Document images with source code
- Opening Delimiter -

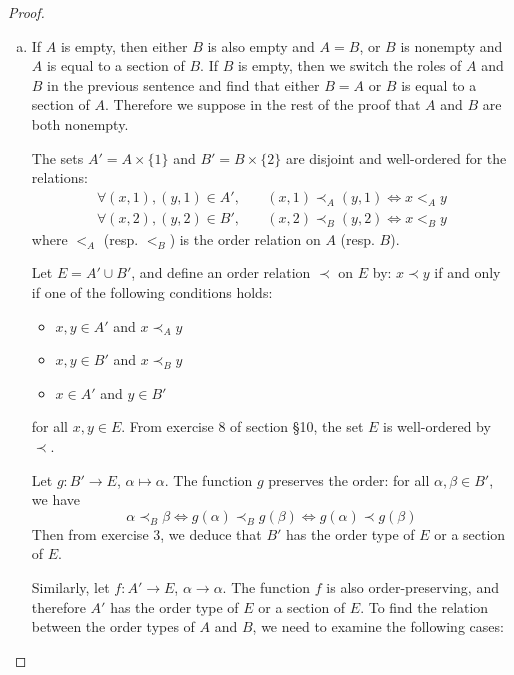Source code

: \documentclass[11pt,a4paper,twoside]{article}
\theoremstyle{definition}
\begin{document}
\begin{proof}\hfill

  \begin{enumerate}[(a)]

    \item\label{point:a}
      If $A$ is empty, then either $B$ is also empty and $A = B$, or $B$ is nonempty and $A$ is equal to a section of $B$.
      If $B$ is empty, then we switch the roles of $A$ and $B$ in the previous sentence and find that either $B = A$ or
      $B$ is equal to a section of $A$. Therefore we suppose in the rest of the proof that $A$ and $B$ are both nonempty.
  
      The sets $A' = A \times \{ 1 \}$ and $B' = B \times \{ 2 \}$ are disjoint and well-ordered for the relations:
      \begin{align*}
        \forall ( x, 1 ), ( y, 1 ) \in A', &\quad ( x, 1 ) \prec_A ( y, 1 ) \iff x <_A y \\
        \forall ( x, 2 ), ( y, 2 ) \in B', &\quad ( x, 2 ) \prec_B ( y, 2 ) \iff x <_B y
      \end{align*}
      where $<_A$ (resp. $<_B$) is the order relation on $A$ (resp. $B$).

      Let $E = A' \cup B'$, and define an order relation $\prec$ on $E$ by: $x \prec y$ if and only if one of the following
      conditions holds:
      \begin{itemize}
        \item $x, y \in A'$ and $x \prec_A y$
        \item $x, y \in B'$ and $x \prec_B y$
        \item $x \in A'$ and $y \in B'$
      \end{itemize}
      for all $x, y \in E$.
      From exercise 8 of section \S 10, the set $E$ is well-ordered by $\prec$.

      Let $g : B' \to E$, $\alpha \mapsto \alpha$. The function $g$ preserves the order: for all $\alpha, \beta \in B'$,
      we have
      \begin{equation*}
        \alpha \prec_B \beta \iff
        g ( \alpha ) \prec_B g ( \beta ) \iff
        g ( \alpha ) \prec g ( \beta )
      \end{equation*}
      Then from exercise 3, we deduce that $B'$ has the order type of $E$ or a section of $E$.

      Similarly, let $f : A' \to E$, $\alpha \to \alpha$. The function $f$ is also order-preserving, and therefore
      $A'$ has the order type of $E$ or a section of $E$. To find the relation between the order types of $A$ and $B$,
      we need to examine the following cases:
      \begin{itemize}


\end{itemize}
\end{enumerate}
\end{proof}
\end{document}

- Closing Delimiter -

TASK DIRECTIONS :: Please give only the number of lines above that contain the word "also".

SOLUTION TO THIS PROBLEM :: 2